A transition period of three months is also being provided from the date of implementation of GST. During this period, the existing duty drawback scheme under Section 75 shall continue. For exports during this period, exporters can claim a higher rate of duty drawback (composite AIR) subject to conditions that no input tax credit of CGST/IGST is claimed, no refund of IGST paid on export goods is claimed and no CENVAT credit is carried forward. A declaration from exporter and certificate from jurisdictional GST officer in this regard has been prescribed in the notification related to AIRs. This will prevent double availement of the neutralization of input taxes. Similarly, the exporter can claim the brand rate for Customs, Central Excise duties, and Service Tax during this period.
Exporters also have the option of claiming only the Customs portion of AIR and claim refund/ITC under GST laws.
The certificates from the jurisdictional GST officers as referred above may not be available during initial days. As per Systems design, whenever a higher rate (composite rate) of drawback is claimed, the non-availment of credit certificate is a mandatory document and unless it is recorded as available, the shipping bill will not move to the LEO stage. In such a situation, all field formations shall ensure that exports are not delayed for the requirement of the said certificate. The way out in such a situation for the exporter is to amend the shipping bill to claim a lower rate. The exporter will have an option to file a supplementary claim as per Drawback Rules at a later date once the certificate is obtained.

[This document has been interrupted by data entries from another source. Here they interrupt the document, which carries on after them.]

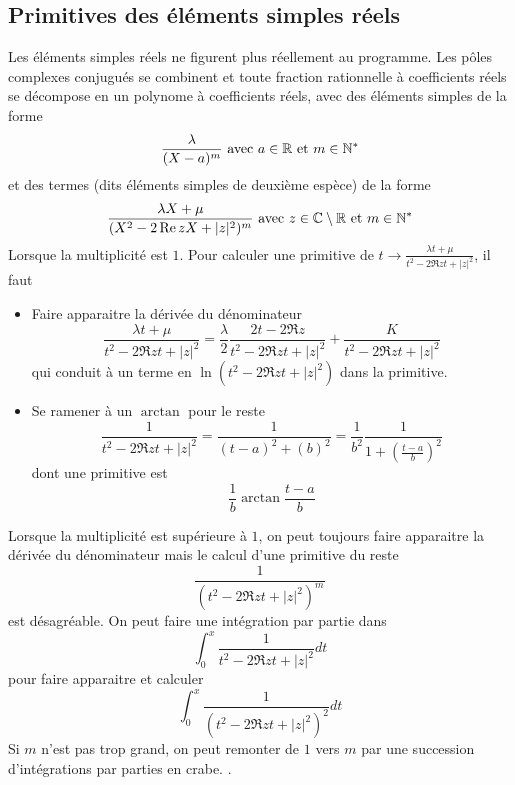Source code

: \subsection{Primitives des éléments simples réels}
Les éléments simples réels ne figurent plus réellement au programme. Les pôles complexes conjugués se combinent et toute fraction rationnelle à coefficients réels se décompose en un polynome à coefficients réels, avec des éléments simples de la forme
\begin{displaymath}
 \frac{\lambda}{(X-a)^m} \text{ avec } a\in \mathbb{R} \text{ et } m\in \mathbb{N}^*
\end{displaymath}
et des termes (dits éléments simples de deuxième espèce) de la forme
\begin{displaymath}
 \frac{\lambda X + \mu }{(X^2-2\mathop{\mathrm{Re}} z X +|z|^2)^m} \text{ avec } z\in\mathbb{C}\setminus \mathbb{R} \text{ et } m\in \mathbb{N}^*
\end{displaymath}
Lorsque la multiplicité est $1$. Pour calculer une primitive de $t\rightarrow \frac{\lambda t + \mu }{t^2-2\Re z t +|z|^2}$, il faut
\begin{itemize}
 \item Faire apparaitre la dérivée du dénominateur
\begin{displaymath}
 \frac{\lambda t + \mu }{t^2-2\Re z t +|z|^2} 
= \frac{\lambda}{2} \frac{2 t -2\Re z }{t^2-2\Re z t +|z|^2}
  + \frac{K }{t^2-2\Re z t +|z|^2} 
\end{displaymath}
qui conduit à un terme en $\ln(t^2-2\Re z t +|z|^2)$ dans la primitive.
\item Se ramener à un $\arctan$ pour le reste 
\begin{displaymath}
 \frac{1}{t^2-2\Re z t +|z|^2} = \frac{1 }{(t-a)^2 +(b)^2}
=\frac{1}{b^2} \frac{1 }{1+ \left( \frac{t-a}{b}\right) ^2}
\end{displaymath}
dont une primitive est
\begin{displaymath}
 \frac{1}{b}\arctan \frac{t-a}{b}
\end{displaymath}
\end{itemize}
Lorsque la multiplicité est supérieure à $1$, on peut toujours faire apparaitre la dérivée du dénominateur mais le calcul d'une primitive du reste
\begin{displaymath}
 \frac{1 }{(t^2-2\Re z t +|z|^2)^m}
\end{displaymath}
est désagréable. On peut faire une intégration par partie dans 
\begin{displaymath}
 \int_0^x \frac{1 }{t^2-2\Re z t +|z|^2}dt
\end{displaymath}
pour faire apparaitre et calculer
\begin{displaymath}
 \int_0^x \frac{1 }{(t^2-2\Re z t +|z|^2)^2}dt
\end{displaymath}
Si $m$ n'est pas trop grand, on peut remonter de $1$ vers $m$ par une succession d'intégrations par parties \og en crabe\fg. .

Secondly, it could be possible that export goods may be manufactured by using both Central Excise/Service Tax paid and CGST/IGST paid inputs and inputs services or only CGST/IGST paid inputs and inputs services. In such a situation, an exporter opting to claim a composite rate of duty drawback during the transition period has to give a specified declaration and produce certificates as stated above so that he does not claim double benefit. The exporter will have to reverse the ITC if any availed and also ensure that he does not claim a refund of ITC/IGST. The requisite certificate from the GST officer shall also be required for this effect. As mentioned earlier, exporters will also have the option of claiming credit/refund of CGST/IGST and claim Customs rate drawback.
Duty drawback provisions are made to grant rebate of duty or tax chargeable on any imported/excisable materials and inputs services used in the manufacture of export goods. With GST in place, the export industry in India would be able to have internationally competitive prices due to the smooth process of claiming input tax credit and the availability of input tax credit on services.